“Disse
o néscio em seu coração: — Não há Deus...” (Sl 53: 1).
“Tu és terrível! E quem subsistirá à tua
vista, se te irares?” (Sl 76: 7).
Não! Não se assuste: eu não me tornei ateu. A
pergunta expressa no título é retórica, e eu poderia deixar o esclarecimento
dela somente para o final deste texto. Mas...
Acontece que é frequente ouvirem-se muitas pessoas
que afirmam de modo categórico: — Eu
acredito em Deus. Não há quem não tenha ouvido — ou falado — isso.

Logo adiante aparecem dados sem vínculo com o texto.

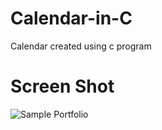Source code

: # Calendar-in-C
Calendar created using c program

 # Screen Shot

  ![Sample Portfolio](https://github.com/Rocktim53/GUI-Calendar-in-C/blob/master/screenshot.png)
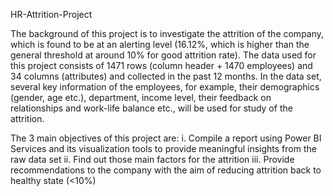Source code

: HR-Attrition-Project

The background of this project is to investigate the attrition of the company, which is found to be at an alerting level (16.12%, which is higher than the general threshold at around 10% for good attrition rate). The data used for this project consists of 1471 rows (column header + 1470 employees) and 34 columns (attributes) and collected in the past 12 months. In the data set, several key information of the employees, for example, their demographics (gender, age etc.), department, income level, their feedback on relationships and work-life balance etc., will be used for study of the attrition.

The 3 main objectives of this project are:
  i.	Compile a report using Power BI Services and its visualization tools to provide meaningful insights from the raw data set
  ii.	Find out those main factors for the attrition
  iii.	Provide recommendations to the company with the aim of reducing attrition back to healthy state (<10%)
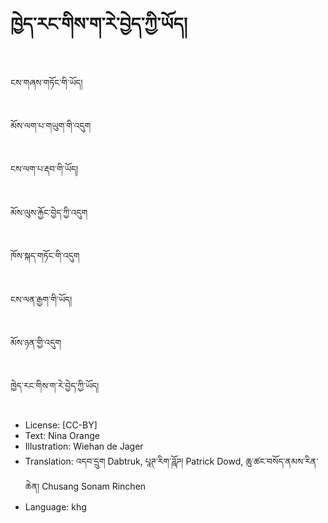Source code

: # ཁྱེད་རང་གིས་ག་རེ་བྱེད་ཀྱི་ཡོད།

##
ངས་གཞས་གཏོང་གི་ཡོད།

##
མོས་ལག་པ་གཡུག་གི་འདུག

##
ངས་ལག་པ་རྡབ་གི་ཡོད།

##
མོས་ལུས་རྐྱོང་བྱེད་ཀྱི་འདུག

##
ཁོས་སྐད་གཏོང་གི་འདུག

##
ངས་ལན་རྒྱག་གི་ཡོད།

##
མོས་ཉན་གྱི་འདུག

##
ཁྱེད་རང་གིས་ག་རེ་བྱེད་ཀྱི་ཡོད།

##
* License: [CC-BY]
* Text: Nina Orange
* Illustration: Wiehan de Jager
* Translation: འདབ་དྲུག Dabtruk, པཱཊ་རིག་ཌཱོཌ། Patrick Dowd, ཆུ་ཚང་བསོད་ནམས་རིན་ཆེན། Chusang Sonam Rinchen
* Language: khg
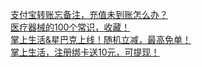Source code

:   
[支付宝转账忘备注，充值未到账怎么办？](http://www.dianyue.me/archives/520/dt157i2rm93j9pvq/)  
[医疗器械的100个常识，收藏！](http://www.dianyue.me/archives/034/cmg7acip2uwfn6oy/)  
[掌上生活&amp;星巴克上线！随机立减，最高免单！](http://www.dianyue.me/archives/367/wkmqm868fri5gyhj/)  
[掌上生活，注册绑卡送10元，可提现！](http://www.dianyue.me/archives/836/hvt1vvzmqmt30k88/)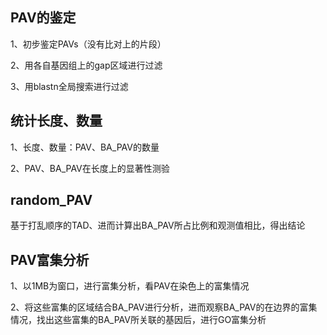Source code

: ## PAV的鉴定

1、初步鉴定PAVs（没有比对上的片段）

2、用各自基因组上的gap区域进行过滤

3、用blastn全局搜索进行过滤

## 统计长度、数量

1、长度、数量：PAV、BA_PAV的数量

2、PAV、BA_PAV在长度上的显著性测验

## random_PAV

基于打乱顺序的TAD、进而计算出BA_PAV所占比例和观测值相比，得出结论

## PAV富集分析

1、以1MB为窗口，进行富集分析，看PAV在染色上的富集情况

2、将这些富集的区域结合BA_PAV进行分析，进而观察BA_PAV的在边界的富集情况，找出这些富集的BA_PAV所关联的基因后，进行GO富集分析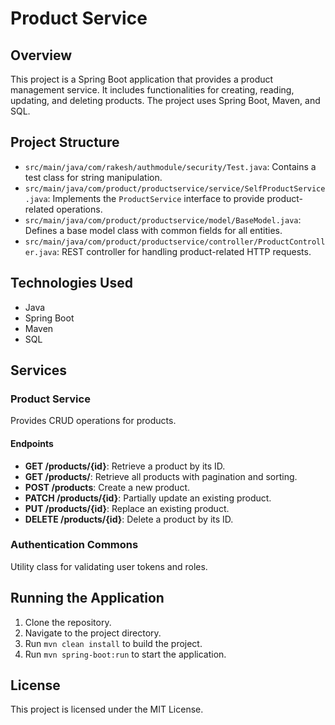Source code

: # Product Service

## Overview
This project is a Spring Boot application that provides a product management service. It includes functionalities for creating, reading, updating, and deleting products. The project uses Spring Boot, Maven, and SQL.

## Project Structure
- `src/main/java/com/rakesh/authmodule/security/Test.java`: Contains a test class for string manipulation.
- `src/main/java/com/product/productservice/service/SelfProductService.java`: Implements the `ProductService` interface to provide product-related operations.
- `src/main/java/com/product/productservice/model/BaseModel.java`: Defines a base model class with common fields for all entities.
- `src/main/java/com/product/productservice/controller/ProductController.java`: REST controller for handling product-related HTTP requests.

## Technologies Used
- Java
- Spring Boot
- Maven
- SQL

## Services

### Product Service
Provides CRUD operations for products.

#### Endpoints
- **GET /products/{id}**: Retrieve a product by its ID.
- **GET /products/**: Retrieve all products with pagination and sorting.
- **POST /products**: Create a new product.
- **PATCH /products/{id}**: Partially update an existing product.
- **PUT /products/{id}**: Replace an existing product.
- **DELETE /products/{id}**: Delete a product by its ID.

### Authentication Commons
Utility class for validating user tokens and roles.

## Running the Application
1. Clone the repository.
2. Navigate to the project directory.
3. Run `mvn clean install` to build the project.
4. Run `mvn spring-boot:run` to start the application.

## License
This project is licensed under the MIT License.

É também verdade que as gentes não são muito interessadas
no “sabor” das palavras: usam-nas como quem se alimenta do trivial, sem dar
atenção ao tempero ou ao preparo que elas merecem. Palavras têm sabor, têm
cheiro, causam efeito no leitor/ouvinte.
Não cultivo o hábito de ter nos dicionários
uma fonte inequívoca dos significados (e esse não é, de fato, o papel deles),
uma vez que eles não impõem significados; orientam-nos na direção aproximada
dos diversos sentidos. O “sabor” das palavras se marca pelo contexto em que se
empregam. Por isso, atrevo-me a pôr em discussão o emprego do verbo acreditar no lugar do crer.

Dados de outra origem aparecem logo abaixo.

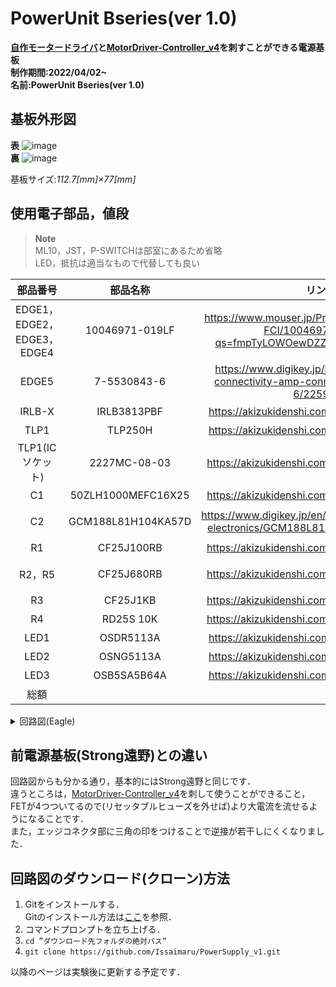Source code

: # PowerUnit Bseries(ver 1.0)
**[自作モータードライバ](https://github.com/Issaimaru/MoterDriver_v1)と[MotorDriver-Controller_v4](https://github.com/TNCT-Mechatech/MotorDriver-Controller_v4)を刺すことができる電源基板**<br>
**制作期間:2022/04/02~**<br>
**名前:PowerUnit Bseries(ver 1.0)**

## 基板外形図
**表**
![image](https://user-images.githubusercontent.com/80198387/177504442-f3bd95a7-9038-4bbe-a155-4c2b75209f2a.png)<br>
**裏**
![image](https://user-images.githubusercontent.com/80198387/175341750-3d81d61b-4435-4e29-809e-2f7eab348755.png)<br>

基板サイズ:*112.7[mm]×77[mm]*

## 使用電子部品，値段
>**Note**<br>
>ML10，JST，P-SWITCHは部室にあるため省略<br>
>LED，抵抗は適当なもので代替しても良い

|部品番号|部品名称|リンク|値段(一個)|
|:---------:|:---:|:---:|:---:|
|EDGE1，EDGE2，EDGE3，EDGE4|10046971-019LF|https://www.mouser.jp/ProductDetail/Amphenol-FCI/10046971-019LF?qs=fmpTyLOWOewDZZQoXB5U1g%3D%3D|￥1,079×4(10個)|
|EDGE5|7-5530843-6|https://www.digikey.jp/ja/products/detail/te-connectivity-amp-connectors/7-5530843-6/2259133|￥342.9(10個)|
|IRLB-X|IRLB3813PBF|https://akizukidenshi.com/catalog/g/gI-06270/|￥140 × 4|
|TLP1|TLP250H|https://akizukidenshi.com/catalog/g/gI-08042/|￥150|
|TLP1(ICソケット)|2227MC-08-03|https://akizukidenshi.com/catalog/g/gP-00035/|￥15|
|C1|50ZLH1000MEFC16X25|https://akizukidenshi.com/catalog/g/gP-08442/|￥80|
|C2|GCM188L81H104KA57D|https://www.digikey.jp/en/products/detail/murata-electronics/GCM188L81H104KA57D/2591908|￥11.5(100個)|
|R1|CF25J100RB|https://akizukidenshi.com/catalog/g/gR-25101/|￥1(100個)|
|R2，R5|CF25J680RB|https://akizukidenshi.com/catalog/g/gR-25681/|￥1 × 2(100個)|
|R3|CF25J1KB|https://akizukidenshi.com/catalog/g/gR-25102/|￥1(100個)|
|R4|RD25S 10K|https://akizukidenshi.com/catalog/g/gR-25103/|￥1(100個)|
|LED1|OSDR5113A|https://akizukidenshi.com/catalog/g/gI-00624/|￥4(100個)|
|LED2|OSNG5113A|https://akizukidenshi.com/catalog/g/gI-00625/|￥5(100個)|
|LED3|OSB5SA5B64A|https://akizukidenshi.com/catalog/g/gI-13205/|￥25(10個)|
|総額|||￥5514.4|

<details><summary>回路図(Eagle)</summary>
  
![電源基板_回路図](https://user-images.githubusercontent.com/80198387/178936574-0c1b3448-379c-48d6-949c-f707fd801ca6.png)
</details>

## 前電源基板(Strong遠野)との違い<br>
回路図からも分かる通り，基本的にはStrong遠野と同じです．<br>違うところは，[MotorDriver-Controller_v4](https://github.com/TNCT-Mechatech/MotorDriver-Controller_v4)を刺して使うことができること，FETが4つついてるので(リセッタブルヒューズを外せば)より大電流を流せるようになることです．<br>また，エッジコネクタ部に三角の印をつけることで逆接が若干しにくくなりました．

## 回路図のダウンロード(クローン)方法
1. Gitをインストールする．<br>Gitのインストール方法は[ここ](https://www.sejuku.net/blog/73444)を参照．
1. コマンドプロンプトを立ち上げる．
1. `cd ”ダウンロード先フォルダの絶対パス” `<br>
1. `git clone https://github.com/Issaimaru/PowerSupply_v1.git`<br>

以降のページは実験後に更新する予定です．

Que sentença evidencia melhor o sentido de
alguém se curvar à hegemonia divina: acreditar em Deus ou crer em Deus? O Dicionário Gramatical de Verbos, na
edição de 1992, coordenada por Francisco da Silva Borba, aponta significados
bem próximos para ambos os verbos.
Dentro do que interessa a este assunto,
pode-se aceitar a informação de que os dois verbos requerem um sujeito experimentador (aquele que
afirma por experiência pessoal). Assim, considera-se indiferente a noção
primeira atribuída a “crer” ou a “acreditar” em Deus.

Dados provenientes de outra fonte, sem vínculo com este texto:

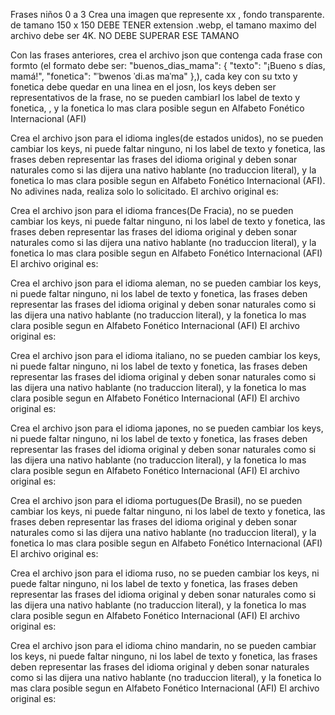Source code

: Frases niños 0 a 3
Crea una imagen que represente xx , fondo transparente. de tamano 150 x 150 DEBE TENER extension .webp, el tamano maximo del archivo debe ser 4K. NO DEBE SUPERAR ESE TAMANO

  
Con las frases anteriores, crea el archivo json que contenga cada frase con formto (el formato debe ser:  "buenos_dias_mama": { "texto": "¡Bueno
s días, mamá!", "fonetica": "ˈbwenos ˈdi.as maˈma" },), cada key con su txto y fonetica debe quedar en una linea en el josn, los keys deben ser representativos de la frase, no se pueden cambiarl los label de texto y fonetica, , y la fonetica lo mas clara posible segun en Alfabeto Fonético Internacional (AFI)

Crea el archivo json para el idioma ingles(de estados unidos), no se pueden cambiar los keys, ni puede faltar ninguno, ni los label de texto y fonetica, las frases deben representar las frases del idioma original y deben sonar naturales como si las dijera una nativo hablante (no traduccion literal), y la fonetica lo mas clara posible segun en Alfabeto Fonético Internacional (AFI). No adivines nada, realiza solo lo solicitado.
El archivo original es: 

Crea el archivo json para el idioma frances(De Fracia), no se pueden cambiar los keys, ni puede faltar ninguno, ni los label de texto y fonetica, las frases deben representar las frases del idioma original y deben sonar naturales como si las dijera una nativo hablante (no traduccion literal), y la fonetica lo mas clara posible segun en Alfabeto Fonético Internacional (AFI)
El archivo original es:

Crea el archivo json para el idioma aleman, no se pueden cambiar los keys, ni puede faltar ninguno, ni los label de texto y fonetica, las frases deben representar las frases del idioma original y deben sonar naturales como si las dijera una nativo hablante (no traduccion literal), y la fonetica lo mas clara posible segun en Alfabeto Fonético Internacional (AFI)
El archivo original es: 

Crea el archivo json para el idioma italiano, no se pueden cambiar los keys, ni puede faltar ninguno, ni los label de texto y fonetica, las frases deben representar las frases del idioma original y deben sonar naturales como si las dijera una nativo hablante (no traduccion literal), y la fonetica lo mas clara posible segun en Alfabeto Fonético Internacional (AFI)
El archivo original es: 

Crea el archivo json para el idioma japones, no se pueden cambiar los keys, ni puede faltar ninguno, ni los label de texto y fonetica, las frases deben representar las frases del idioma original y deben sonar naturales como si las dijera una nativo hablante (no traduccion literal), y la fonetica lo mas clara posible segun en Alfabeto Fonético Internacional (AFI)
El archivo original es: 

Crea el archivo json para el idioma portugues(De Brasil), no se pueden cambiar los keys, ni puede faltar ninguno, ni los label de texto y fonetica, las frases deben representar las frases del idioma original y deben sonar naturales como si las dijera una nativo hablante (no traduccion literal), y la fonetica lo mas clara posible segun en Alfabeto Fonético Internacional (AFI)
El archivo original es:

Crea el archivo json para el idioma ruso, no se pueden cambiar los keys, ni puede faltar ninguno, ni los label de texto y fonetica, las frases deben representar las frases del idioma original y deben sonar naturales como si las dijera una nativo hablante (no traduccion literal), y la fonetica lo mas clara posible segun en Alfabeto Fonético Internacional (AFI)
El archivo original es: 

Crea el archivo json para el idioma chino mandarin, no se pueden cambiar los keys, ni puede faltar ninguno, ni los label de texto y fonetica, las frases deben representar las frases del idioma original y deben sonar naturales como si las dijera una nativo hablante (no traduccion literal), y la fonetica lo mas clara posible segun en Alfabeto Fonético Internacional (AFI)
El archivo original es: 
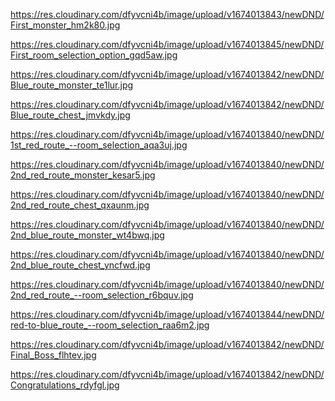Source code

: <!-- First room -->
https://res.cloudinary.com/dfyvcni4b/image/upload/v1674013843/newDND/First_monster_hm2k80.jpg

<!-- First room selection -->
https://res.cloudinary.com/dfyvcni4b/image/upload/v1674013845/newDND/First_room_selection_option_gqd5aw.jpg

<!-- First blue route //bottom right room //monster -->
https://res.cloudinary.com/dfyvcni4b/image/upload/v1674013842/newDND/Blue_route_monster_te1lur.jpg

<!-- First blue route //bottom right room //chest -->
https://res.cloudinary.com/dfyvcni4b/image/upload/v1674013842/newDND/Blue_route_chest_jmvkdy.jpg

<!-- After bottom right room //room selection OR First red route room selection-->
https://res.cloudinary.com/dfyvcni4b/image/upload/v1674013840/newDND/1st_red_route_--room_selection_aqa3uj.jpg

<!-- Second red route //top left room //monster -->
https://res.cloudinary.com/dfyvcni4b/image/upload/v1674013840/newDND/2nd_red_route_monster_kesar5.jpg

<!-- Second red route //top left room //chest -->
https://res.cloudinary.com/dfyvcni4b/image/upload/v1674013840/newDND/2nd_red_route_chest_qxaunm.jpg

<!-- 1st red route to 2nd blue route // top room //monster -->
https://res.cloudinary.com/dfyvcni4b/image/upload/v1674013840/newDND/2nd_blue_route_monster_wt4bwq.jpg

<!-- 1st red route to 2nd blue route // top room //chest -->
https://res.cloudinary.com/dfyvcni4b/image/upload/v1674013840/newDND/2nd_blue_route_chest_yncfwd.jpg

<!-- FROM top left room // room selection -->
https://res.cloudinary.com/dfyvcni4b/image/upload/v1674013840/newDND/2nd_red_route_--room_selection_r6bquv.jpg

<!-- FROM top room // room selection -->
https://res.cloudinary.com/dfyvcni4b/image/upload/v1674013844/newDND/red-to-blue_route_--room_selection_raa6m2.jpg

<!-- Boss room // Boss -->
https://res.cloudinary.com/dfyvcni4b/image/upload/v1674013842/newDND/Final_Boss_flhtev.jpg

<!-- Boss room // chest -->
https://res.cloudinary.com/dfyvcni4b/image/upload/v1674013842/newDND/Congratulations_rdyfgl.jpg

Levando-se em conta, entretanto, o sabor e o
matiz das palavras, pode-se dizer que “acreditar” signifique “dar crédito”,
“apoiar”, “avalizar”; atitudes que, definitivamente, não se aplicam à
referência ao Deus Todo-Poderoso. Deus não precisa do crédito humano!
Por outro lado, “crer” denota que a
fragilidade do experimentador confia
na supremacia do Criador, além de expressar a mais absoluta dependência dele.
Quem acredita apoia, dá um voto, põe-se na
posição de agente de um processo; assume ares de independência. Já o que crê
confia de modo absoluto; assume atitude subalterna, espera com segurança, na
certeza de que há poder naquele em quem deposita a crença.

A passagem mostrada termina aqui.